Promoting Healthcare Policy Within Family Medicine

by Collin Lash, MD

I like to compare family medicine physicians to a Swiss Army knife, having the tools to provide healthcare to nearly any patient in any situation. Whether in the clinic or hospital, family physicians are equipped to provide acute, chronic, or preventative care to patients anywhere along the life cycle. Many of us immediately think of direct patient care when thinking of the role of family physicians, but an equally important and underutilized tool of the Swiss Army knife physician is the role of advocacy and the shaping of healthcare policy.

As family medicine physicians, I think we are particularly well suited to be engaged in the health of our patients outside of clinic walls. We are connected not just to individual patients but to entire families and communities. Through family medicine we are trained to look at the bigger picture and understand how individual factors come together to shape the overall wellness of a person or community. Because of this, we have our fingers on the pulse of our communities and are able to identify the barriers to living a healthy lifestyle.

An essential role in family medicine is providing preventative care. It is undeniable that working with individual patients to modify poor lifestyle choices and minimize modifiable risk factors in clinic is important. However, I would argue that we can and should take this idea further. The system of in-office counseling puts all of the responsibility on the patient to navigate a system full of obstacles to their healthy life rather than working on changing the system to make those choices easier for the patient. We are experts at identifying these barriers, but the next step is to think upstream about how our current systems are failing our patients and what interventions can be taken. This goes beyond healthcare-specific policies and requires us to think critically about how we can improve housing, education, access to food, social supports, and other social determinants of health through policies that promote health equity for all. 

Prior to residency, I attended medical school at the University of Wisconsin and had the opportunity to serve on the Wisconsin Academy of Family Physician’s Board as well as participate in lobbying efforts at the state capital. After analyzing policies at the state and local level and participating in discussions with lawmakers and medical experts, I was shocked to see all of the positive and negative implications policies can have on health. While issues such as insurance legislation, scope of practice restrictions, and telehealth regulations all have obvious connections to healthcare, other issues such as parental leave, public transportation, and environmental protections have equally important effects on our wellness. Discussions with local public health experts and advocates revealed to me how much something like funding infrastructure can have on the health of communities. These infrastructure funds could be used to finance “complete streets” to increase safe access to biking and sidewalks which can minimize traffic accidents and promote activity in residents. Analyzing policy through the lens of a physician provides a unique perspective that considers the health and wellbeing of the community.

Through these advocacy experiences, I learned first-hand about the platform that we have been given as physicians and even as medical students. We are welcomed to have a seat at the table during these discussions and our recommendations as medical experts are taken seriously and valued. These experiences have reminded me how privileged we are to have this voice and influence, which makes it much more important that we do not take it for granted. We need to use this platform to advocate for all our patients that have not been given a seat at the table. I would like to serve as a legislator in the future, whether at the local level or on a larger scale, and be personally responsible for crafting some of these policies. However, that is by no means the only way to get involved. Other examples of involvement include writing letters to news outlets, participating in public forums, contacting elected officials, or participating on boards or working groups that discuss these issues. There is no right or wrong way to get involved if you are fighting for your patients.

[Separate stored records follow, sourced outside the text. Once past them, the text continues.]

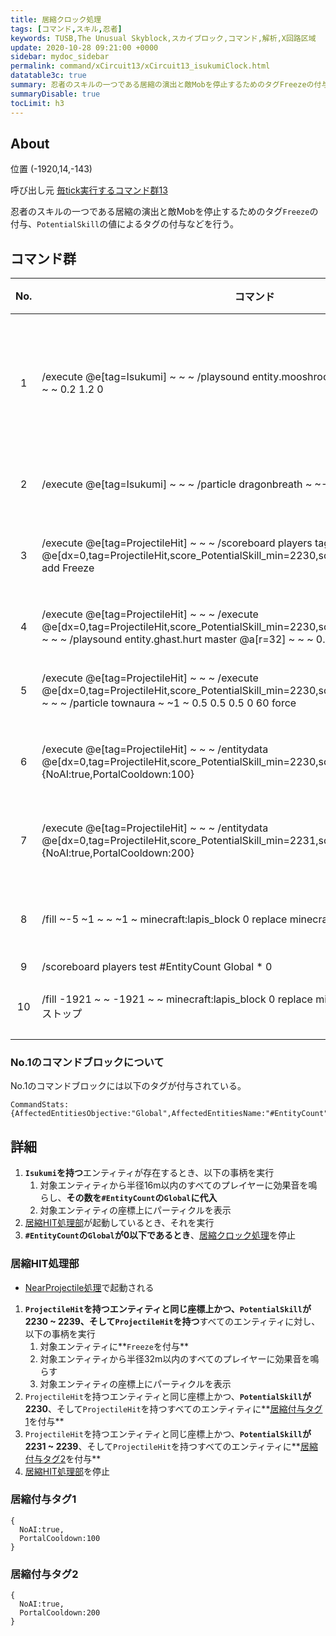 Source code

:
 ```yaml
---
title: 居縮クロック処理
tags: [コマンド,スキル,忍者]
keywords: TUSB,The Unusual Skyblock,スカイブロック,コマンド,解析,X回路区域
update: 2020-10-28 09:21:00 +0000
sidebar: mydoc_sidebar
permalink: command/xCircuit13/xCircuit13_isukumiClock.html
datatable3c: true
summary: 忍者のスキルの一つである居縮の演出と敵Mobを停止するためのタグFreezeの付与、PotentialSkillの値によるタグの付与などを行う。
summaryDisable: true
tocLimit: h3
---
```


## About

<span class="tagYellow">位置</span> (-1920,14,-143)

<span class="tagBlack">呼び出し元</span> [毎tick実行するコマンド群13]({{site.baseurl}}/command/xCircuit13/xCircuit13_command.html)

忍者のスキルの一つである居縮の演出と敵Mobを停止するためのタグ`Freeze`の付与、`PotentialSkill`の値によるタグの付与などを行う。

## コマンド群

<div class="datatable3c-begin"></div>

|No.|コマンド|状態|
|:-:|-|-|
|1|/execute @e[tag=Isukumi] ~ ~ ~ /playsound entity.mooshroom.shear master @a[r=16] ~ ~ ~ 0.2 1.2 0|リピート<br>動力が必要|
|2|/execute @e[tag=Isukumi] ~ ~ ~ /particle dragonbreath ~ ~-0.3 ~ 0 0 0 0 1 force|条件付き|
|3|/execute @e[tag=ProjectileHit] ~ ~ ~ /scoreboard players tag @e[dx=0,tag=ProjectileHit,score_PotentialSkill_min=2230,score_PotentialSkill=2239,c=1] add Freeze|動力が必要|
|4|/execute @e[tag=ProjectileHit] ~ ~ ~ /execute @e[dx=0,tag=ProjectileHit,score_PotentialSkill_min=2230,score_PotentialSkill=2239,c=1] ~ ~ ~ /playsound entity.ghast.hurt master @a[r=32] ~ ~ ~ 0.4 2 0.2|条件付き|
|5|/execute @e[tag=ProjectileHit] ~ ~ ~ /execute @e[dx=0,tag=ProjectileHit,score_PotentialSkill_min=2230,score_PotentialSkill=2239,c=1] ~ ~ ~ /particle townaura ~ ~1 ~ 0.5 0.5 0.5 0 60 force|条件付き|
|6|/execute @e[tag=ProjectileHit] ~ ~ ~ /entitydata @e[dx=0,tag=ProjectileHit,score_PotentialSkill_min=2230,score_PotentialSkill=2230,c=1] {NoAI:true,PortalCooldown:100}|動力が必要|
|7|/execute @e[tag=ProjectileHit] ~ ~ ~ /entitydata @e[dx=0,tag=ProjectileHit,score_PotentialSkill_min=2231,score_PotentialSkill=2239,c=1] {NoAI:true,PortalCooldown:200}|動力が必要|
|8|/fill ~-5 ~1 ~ ~ ~1 ~ minecraft:lapis_block 0 replace minecraft:redstone_block 0|動力が必要|
|9|/scoreboard players test #EntityCount Global * 0|
|10|/fill -1921 ~ ~ -1921 ~ ~ minecraft:lapis_block 0 replace minecraft:redstone_block 0 ###ストップ|条件付き|

<div class="datatable3c-end"></div>

### No.1のコマンドブロックについて

No.1のコマンドブロックには以下のタグが付与されている。

```mcfunction
CommandStats:{AffectedEntitiesObjective:"Global",AffectedEntitiesName:"#EntityCount"}
```

## 詳細

1. **`Isukumi`を持つ**エンティティが存在するとき、以下の事柄を実行
   1. 対象エンティティから半径16m以内のすべてのプレイヤーに効果音を鳴らし、**その数を`#EntityCount`の`Global`に代入**
   2. 対象エンティティの座標上にパーティクルを表示
2. [居縮HIT処理部](#居縮hit処理部)が起動しているとき、それを実行
3. **`#EntityCount`の`Global`が0以下であるとき**、[居縮クロック処理]({{site.baseurl}}/command/xCircuit13/xCircuit13_isukumiClock.html)を停止

### 居縮HIT処理部

- [NearProjectile処理]({{site.baseurl}}/command/xCircuit12/xCircuit12_nearProjectileProcessing.html)で起動される

1. **`ProjectileHit`を持つエンティティと同じ座標上かつ、`PotentialSkill`が2230 ~ 2239、そして`ProjectileHit`を持つ**すべてのエンティティに対し、以下の事柄を実行
   1. 対象エンティティに**`Freeze`を付与**
   2. 対象エンティティから半径32m以内のすべてのプレイヤーに効果音を鳴らす
   3. 対象エンティティの座標上にパーティクルを表示
2. `ProjectileHit`を持つエンティティと同じ座標上かつ、**`PotentialSkill`が2230**、そして`ProjectileHit`を持つすべてのエンティティに**[居縮付与タグ1](#居縮付与タグ1)を付与**
3. `ProjectileHit`を持つエンティティと同じ座標上かつ、**`PotentialSkill`が2231 ~ 2239**、そして`ProjectileHit`を持つすべてのエンティティに**[居縮付与タグ2](#居縮付与タグ2)を付与**
4. [居縮HIT処理部](#居縮hit処理部)を停止

### 居縮付与タグ1

```mcfunction
{
  NoAI:true,
  PortalCooldown:100
}
```

### 居縮付与タグ2

```mcfunction
{
  NoAI:true,
  PortalCooldown:200
}
```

A final argument for dedicating time to policy and advocacy is based on scale. While participating in a discussion about more stringent monitoring of lead levels in Wisconsin water, it hit me how many people would be positively impacted by passing this legislation. We are able to test for lead levels in individual children in clinic and advise parents to minimize exposures, but that just puts a Band-aid on the problem rather than getting to the source. By decreasing lead levels in communities’ water sources, we can address the issue for entire communities and populations at once. By working at this community or population level, we maximize the benefit of our time and effort by reaching more people.

As you can see, as family physicians we have the training, the platform, and obligation to be advocates for our patients through policy. While it’s important to continue to use our tools for direct patient care, we must not forget about the ways we can improve patient lives outside of clinic walls.

Dr. Lash is from Melrose, Wisconsin. He earned his undergraduate degree in Biology at the University of Wisconsin-Madison, and then stayed in Madison to complete his medical degree at the University of Wisconsin School of Medicine and Public Health. He is particularly interested in providing full-spectrum care to rural communities including OB, pediatrics, procedures, integrated mental health care, and incorporating public health into his career. When he is not at the clinic/hospital, he loves to play sand volleyball, hike, fish, hunt, and travel. He decided on the University of Utah because of the diverse set of training opportunities, the kind and engaged faculty, and the options for staying active outdoors.